DATA FOR REVIEW:
== Segment start ==
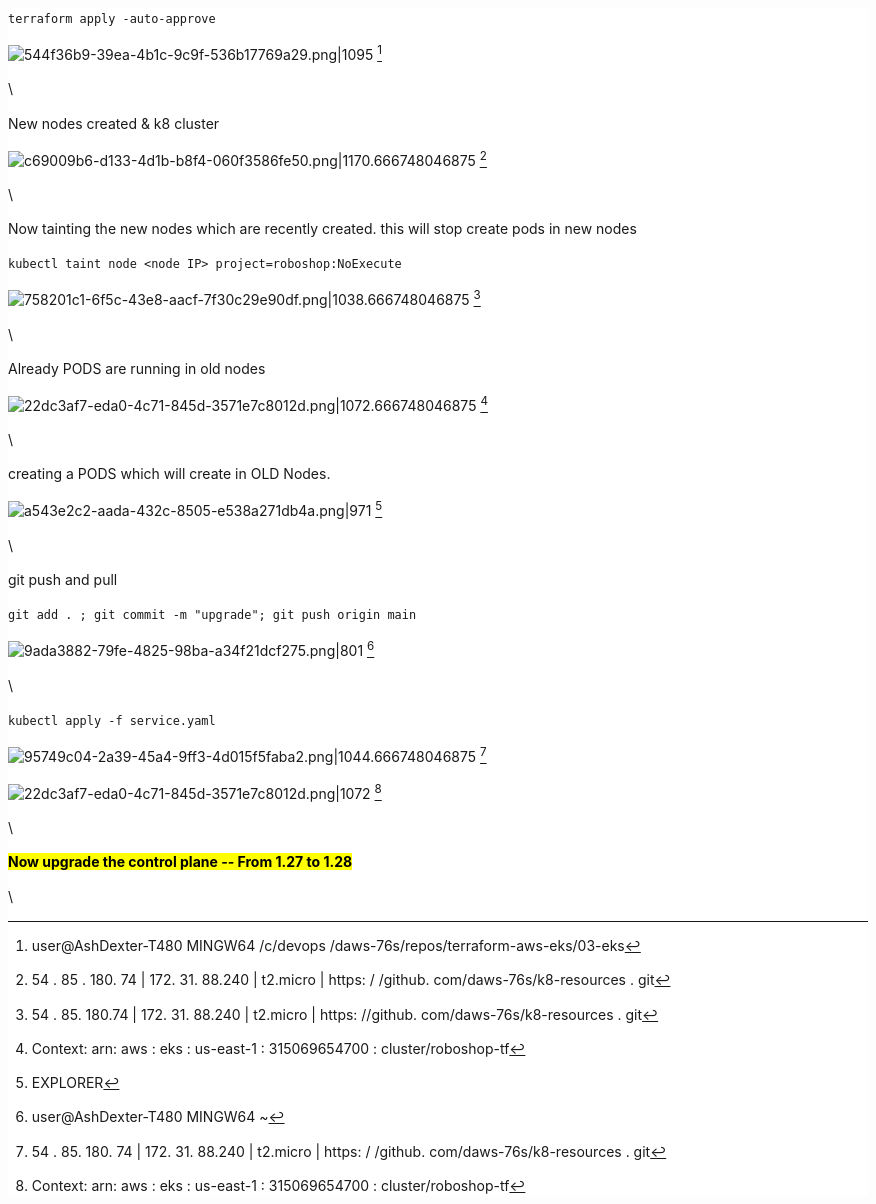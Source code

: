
 ```
terraform apply -auto-approve
```

![544f36b9-39ea-4b1c-9c9f-536b17769a29.png|1095](https://images.amplenote.com/602cceb4-48a2-11ef-bf57-26e37c279344/544f36b9-39ea-4b1c-9c9f-536b17769a29.png) [^73]

\

New nodes created & k8 cluster

![c69009b6-d133-4d1b-b8f4-060f3586fe50.png|1170.666748046875](https://images.amplenote.com/602cceb4-48a2-11ef-bf57-26e37c279344/c69009b6-d133-4d1b-b8f4-060f3586fe50.png) [^74]

\

Now tainting the new nodes which are recently created. this will stop create pods in new nodes

```
kubectl taint node <node IP> project=roboshop:NoExecute
```

![758201c1-6f5c-43e8-aacf-7f30c29e90df.png|1038.666748046875](https://images.amplenote.com/602cceb4-48a2-11ef-bf57-26e37c279344/758201c1-6f5c-43e8-aacf-7f30c29e90df.png) [^75]

\

Already PODS are running in old nodes

![22dc3af7-eda0-4c71-845d-3571e7c8012d.png|1072.666748046875](https://images.amplenote.com/602cceb4-48a2-11ef-bf57-26e37c279344/22dc3af7-eda0-4c71-845d-3571e7c8012d.png) [^76]

\

creating a PODS which will create in OLD Nodes.

![a543e2c2-aada-432c-8505-e538a271db4a.png|971](https://images.amplenote.com/602cceb4-48a2-11ef-bf57-26e37c279344/a543e2c2-aada-432c-8505-e538a271db4a.png) [^77]

\

git push and pull

```
git add . ; git commit -m "upgrade"; git push origin main
```

![9ada3882-79fe-4825-98ba-a34f21dcf275.png|801](https://images.amplenote.com/602cceb4-48a2-11ef-bf57-26e37c279344/9ada3882-79fe-4825-98ba-a34f21dcf275.png) [^78]

\

```
kubectl apply -f service.yaml
```

![95749c04-2a39-45a4-9ff3-4d015f5faba2.png|1044.666748046875](https://images.amplenote.com/602cceb4-48a2-11ef-bf57-26e37c279344/95749c04-2a39-45a4-9ff3-4d015f5faba2.png) [^79]

![22dc3af7-eda0-4c71-845d-3571e7c8012d.png|1072](https://images.amplenote.com/602cceb4-48a2-11ef-bf57-26e37c279344/22dc3af7-eda0-4c71-845d-3571e7c8012d.png) [^80]

\

<mark>**Now upgrade the control plane -- From 1.27 to 1.28**</mark>

\


[^1]: AWS Account
[^2]: EXPLORER
[^3]: EXPLORER
[^4]: Commands
[^5]: 54 . 85. 180. 74 \| 172. 31. 88.240 \| t2.micro \| null
[^6]: 54 . 85 . 180.74 \| 172. 31. 88 .240 \| t2. micro \| null
[^7]: Instances (3) Info
[^8]: NoExecute
[^9]: 54 . 85 . 180.74 \| 172. 31. 88.240 \| t2.micro \| null
[^10]: EXPLORER
[^11]: user@AshDexter-T480 MINGW64 /c/devops/daws-76s/repos/terraform-aws-eks/03-eks
[^12]: 54 . 85 . 180.74 \| 172. 31. 88.240 \| t2.micro \| null
[^13]: 54 . 85 . 180. 74 \| 172. 31 .88.240 \| t2.micro \| https: / /github. com/daws-76s/k8-resources . git
[^14]: 54 . 85. 180.74 \| 172. 31. 88.240 \| t2.micro \| https: //github. com/daws-76s/k8-resources . git
[^15]: 54 . 85 . 180.74 \| 172. 31 . 88.240 \| t2. micro \| https: / /github. com/daws-76s/k8-resources . git
[^16]: You specify a toleration for a pod in the PodSpec. Both of the following tolerations "match" the taint
[^17]: V REPOS
[^18]: user@AshDexter-T480 MINGW64 /c/devops/daws-76s/repos/k8-resources (main)
[^19]: user@AshDexter-T480 MINGW64 /c/devops/daws-76s/repos/k8-resources (main)
[^20]: 54 . 85 . 180. 74 \| 172. 31.88.240 \| t2.micro \| https: / /github. com/daws-76s/k8-resources . git
[^21]: 54 . 85 . 180. 74 \| 172. 31. 88.240 \| t2. micro \| https: //github. com/daws-76s/k8-resources . git
[^22]: 54 . 85. 180. 74 \| 172. 31. 88.240 \| t2.micro \| https: / /github. com/daws-76s/k8-resources . git
[^23]: Affinity and anti-affinity
[^24]: Note: In the preceding types, IgnoredDuringExecution means that if the node labels change after
[^25]: requiredDuringSchedulingIgnoredDuringExecution
[^26]: 54 . 85. 180.74 \| 172. 31. 88.240 \| t2.micro \| https: / /github. com/daws-76s/k8-resources . git
[^27]: REPOS
[^28]: user@AshDexter-T480 MINGW64 /c/devops/daws-76s/repos/k8-resources (main)
[^29]: 54 . 85 . 180. 74 \| 172. 31 . 88.240 \| t2.micro \| https: / /github. com/daws-76s/k8-resources . git
[^30]: Commands
[^31]: 54 . 85. 180.74 \| 172. 31. 88 .240 \| t2.micro \| https: / /github. com/daws-76s/k8-resources . git
[^32]: REPOS
[^33]: user@AshDexter-T480 MINGW64 /c/devops/daws-76s/repos/k8-resources (main)
[^34]: 54 . 85 . 180.74 \| 172. 31 .88.240 \| t2. micro \| https: //github. com/daws-76s/k8-resources . git
[^35]: 54.85.180.74 54.85.180.74 54.85.180.74
[^36]: 54 . 85. 180.74 \| 172. 31. 88 .240 \| t2.micro \| https: / /github. com/daws-76s/k8-resources . git
[^37]: V REPOS
[^38]: user@AshDexter-T480 MINGW64 /c/devops/daws-76s/repos/k8-resources
[^39]: 54 . 85. 180. 74 \| 172. 31. 88.240 \| t2. micro \| https: / /github. com/daws-76s/k8-resources . git
[^40]: i Protocol SSH
[^41]: linux
[^42]: REPOS
[^43]: user@AshDexter-T480 MINGW64 /c/devops/daws-76s/repos/k8-resources (main)
[^44]: 54 . 85. 180. 74 \| 172. 31. 88.240 \| t2.micro \| https: //github. com/daws-76s/k8-resources . git
[^45]: 54.85.180.74 54.85.180.74 54.85.180.74
[^46]: 54 . 85 . 180.74 \| 172. 31. 88.240 \| t2.micro \| https: / /github. com/daws-76s/k8-resources . git
[^47]: 54 . 85. 180.74 \| 172. 31.88.240 \| t2.micro \| https: / /github. com/daws-76s/k8-resources . git
[^48]: REPOS
[^49]: user@AshDexter-T480 MINGW64 /c/devops/daws-76s/repos/k8-resources (main)
[^50]: 54 . 85 . 180. 74 \| 172. 31. 88.240 \| t2.micro \| https: / /github. dom/daws-76s/k8-resources . git
[^51]: VREPOS
[^52]: user@AshDexter-T480 MINGW64 /c/devops/daws-76s/repos/k8-resources (main)
[^53]: 54 . 85. 180. 74 \| 172. 31.88.240 \| t2.micro \| https: / /github. com/daws-76s/k8-resources . git
[^54]: 54.85.180.74 54.85.180.74 54.85.180.74
[^55]: Creating the two preceding Deployments results in the following cluster layout, where each web
[^56]: NODE-1
[^57]: 2 replicas, anti-affinity
[^58]: redis
[^59]: V REPOS
[^60]: user@AshDexter-T480 MINGW64 /c/devops/daws-76s/repos/k8-resources (main)
[^61]: 54 . 85. 180. 74 \| 172. 31 . 88.240 \| t2.micro \| https: / /github. com/daws-76s/k8-resources . git
[^62]: V REPOS
[^63]: user@AshDexter-T480 MINGW64 /c/devops/daws-76s/repos/k8-resources (main)
[^64]: 54 . 85. 180.74 \| 172. 31. 88.240 \| t2.micro \| https: / /github. com/daws-76s/k8-resources . git
[^65]: Protocol SSH
[^66]: NODE-1
[^67]: Amazon Elastic
[^68]: Node groups (1) Info
[^69]: you can announce no create/update of applications, no releases or changes
[^70]: EXPLORER
[^71]: user@AshDexter-T480 MINGW64 /c/devops/daws-76s/repos/terraform-aws-eks
[^72]: user@AshDexter-T480 MINGW64 /c/devops/ daws-76s/repos/terraform-aws-eks/03-eks
[^73]: user@AshDexter-T480 MINGW64 /c/devops /daws-76s/repos/terraform-aws-eks/03-eks
[^74]: 54 . 85 . 180. 74 \| 172. 31. 88.240 \| t2.micro \| https: / /github. com/daws-76s/k8-resources . git
[^75]: 54 . 85. 180.74 \| 172. 31. 88.240 \| t2.micro \| https: //github. com/daws-76s/k8-resources . git
[^76]: Context: arn: aws : eks : us-east-1 : 315069654700 : cluster/roboshop-tf
[^77]: EXPLORER
[^78]: user@AshDexter-T480 MINGW64 \~
[^79]: 54 . 85. 180. 74 \| 172. 31. 88.240 \| t2.micro \| https: / /github. com/daws-76s/k8-resources . git
[^80]: Context: arn: aws : eks : us-east-1 : 315069654700 : cluster/roboshop-tf
[^81]: EKS > Clusters
[^82]: ers
[^83]: K8s Rev: v1 . 27.9-eks-5e0fdde
[^84]: EKS > Clusters
[^85]: Node groups (2) Info
[^86]: Update node group version: green-
[^87]: Node groups (2) Info
[^88]: 54 . 85 . 180. 74 \| 172. 31. 88.240 \| t2. micro \| https: / /github. com/daws-76s/k8-resources . git
[^89]: 54 . 85 . 180. 74 \| 172. 31. 88.240 \| t2. micro \| https: / /github. com/daws-76s/k8-resources . git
== Segment end ==
WHAT IS BEING ASKED: Return only the stretch of the material above from the line holding "[^58]: redis" through the line holding "[^65]: Protocol SSH", copied exactly.

WORKED SOLUTION:
[^58]: redis
[^59]: V REPOS
[^60]: user@AshDexter-T480 MINGW64 /c/devops/daws-76s/repos/k8-resources (main)
[^61]: 54 . 85. 180. 74 \| 172. 31 . 88.240 \| t2.micro \| https: / /github. com/daws-76s/k8-resources . git
[^62]: V REPOS
[^63]: user@AshDexter-T480 MINGW64 /c/devops/daws-76s/repos/k8-resources (main)
[^64]: 54 . 85. 180.74 \| 172. 31. 88.240 \| t2.micro \| https: / /github. com/daws-76s/k8-resources . git
[^65]: Protocol SSH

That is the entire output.